Start of Listed entries
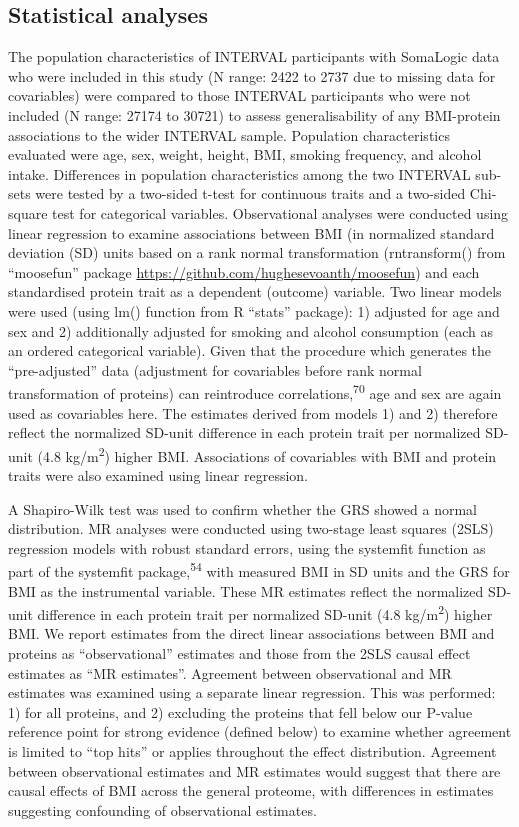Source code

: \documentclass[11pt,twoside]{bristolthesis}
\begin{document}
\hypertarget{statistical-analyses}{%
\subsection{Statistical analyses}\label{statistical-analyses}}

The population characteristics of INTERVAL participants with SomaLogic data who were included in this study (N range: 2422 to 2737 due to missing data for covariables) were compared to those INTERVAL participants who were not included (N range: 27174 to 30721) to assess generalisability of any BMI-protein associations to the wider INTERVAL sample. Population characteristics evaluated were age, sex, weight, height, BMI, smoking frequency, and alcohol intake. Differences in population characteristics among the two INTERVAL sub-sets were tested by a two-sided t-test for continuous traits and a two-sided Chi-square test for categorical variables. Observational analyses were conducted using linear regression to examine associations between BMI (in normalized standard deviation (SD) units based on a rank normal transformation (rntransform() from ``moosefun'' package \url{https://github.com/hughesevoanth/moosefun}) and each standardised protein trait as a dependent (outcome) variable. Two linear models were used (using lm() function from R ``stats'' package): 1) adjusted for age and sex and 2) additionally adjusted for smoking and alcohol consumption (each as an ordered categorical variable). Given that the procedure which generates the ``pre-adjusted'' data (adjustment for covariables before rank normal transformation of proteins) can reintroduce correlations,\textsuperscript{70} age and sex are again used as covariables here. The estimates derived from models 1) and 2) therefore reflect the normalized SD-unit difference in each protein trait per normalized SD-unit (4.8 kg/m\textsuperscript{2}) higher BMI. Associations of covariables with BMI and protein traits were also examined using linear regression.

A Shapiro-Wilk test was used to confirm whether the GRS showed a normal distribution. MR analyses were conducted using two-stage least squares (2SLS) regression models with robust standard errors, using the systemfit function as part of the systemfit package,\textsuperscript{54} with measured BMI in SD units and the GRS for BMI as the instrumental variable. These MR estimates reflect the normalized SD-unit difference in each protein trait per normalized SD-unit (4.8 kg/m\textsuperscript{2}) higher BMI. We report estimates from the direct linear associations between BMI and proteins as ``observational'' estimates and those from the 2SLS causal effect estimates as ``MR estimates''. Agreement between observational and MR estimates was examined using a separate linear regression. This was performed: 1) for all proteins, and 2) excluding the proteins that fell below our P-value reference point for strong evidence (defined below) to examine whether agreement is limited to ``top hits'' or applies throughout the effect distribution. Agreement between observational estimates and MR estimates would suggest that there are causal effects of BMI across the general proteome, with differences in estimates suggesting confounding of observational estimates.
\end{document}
End of Listed entries
- _What is being asked_: When you write out the data, keep every line exact and drop the pictures.

- _Solution to this task_:
Source code

: \documentclass[11pt,twoside]{bristolthesis}
\begin{document}
\hypertarget{statistical-analyses}{%
\subsection{Statistical analyses}\label{statistical-analyses}}

The population characteristics of INTERVAL participants with SomaLogic data who were included in this study (N range: 2422 to 2737 due to missing data for covariables) were compared to those INTERVAL participants who were not included (N range: 27174 to 30721) to assess generalisability of any BMI-protein associations to the wider INTERVAL sample. Population characteristics evaluated were age, sex, weight, height, BMI, smoking frequency, and alcohol intake. Differences in population characteristics among the two INTERVAL sub-sets were tested by a two-sided t-test for continuous traits and a two-sided Chi-square test for categorical variables. Observational analyses were conducted using linear regression to examine associations between BMI (in normalized standard deviation (SD) units based on a rank normal transformation (rntransform() from ``moosefun'' package \url{https://github.com/hughesevoanth/moosefun}) and each standardised protein trait as a dependent (outcome) variable. Two linear models were used (using lm() function from R ``stats'' package): 1) adjusted for age and sex and 2) additionally adjusted for smoking and alcohol consumption (each as an ordered categorical variable). Given that the procedure which generates the ``pre-adjusted'' data (adjustment for covariables before rank normal transformation of proteins) can reintroduce correlations,\textsuperscript{70} age and sex are again used as covariables here. The estimates derived from models 1) and 2) therefore reflect the normalized SD-unit difference in each protein trait per normalized SD-unit (4.8 kg/m\textsuperscript{2}) higher BMI. Associations of covariables with BMI and protein traits were also examined using linear regression.

A Shapiro-Wilk test was used to confirm whether the GRS showed a normal distribution. MR analyses were conducted using two-stage least squares (2SLS) regression models with robust standard errors, using the systemfit function as part of the systemfit package,\textsuperscript{54} with measured BMI in SD units and the GRS for BMI as the instrumental variable. These MR estimates reflect the normalized SD-unit difference in each protein trait per normalized SD-unit (4.8 kg/m\textsuperscript{2}) higher BMI. We report estimates from the direct linear associations between BMI and proteins as ``observational'' estimates and those from the 2SLS causal effect estimates as ``MR estimates''. Agreement between observational and MR estimates was examined using a separate linear regression. This was performed: 1) for all proteins, and 2) excluding the proteins that fell below our P-value reference point for strong evidence (defined below) to examine whether agreement is limited to ``top hits'' or applies throughout the effect distribution. Agreement between observational estimates and MR estimates would suggest that there are causal effects of BMI across the general proteome, with differences in estimates suggesting confounding of observational estimates.
\end{document}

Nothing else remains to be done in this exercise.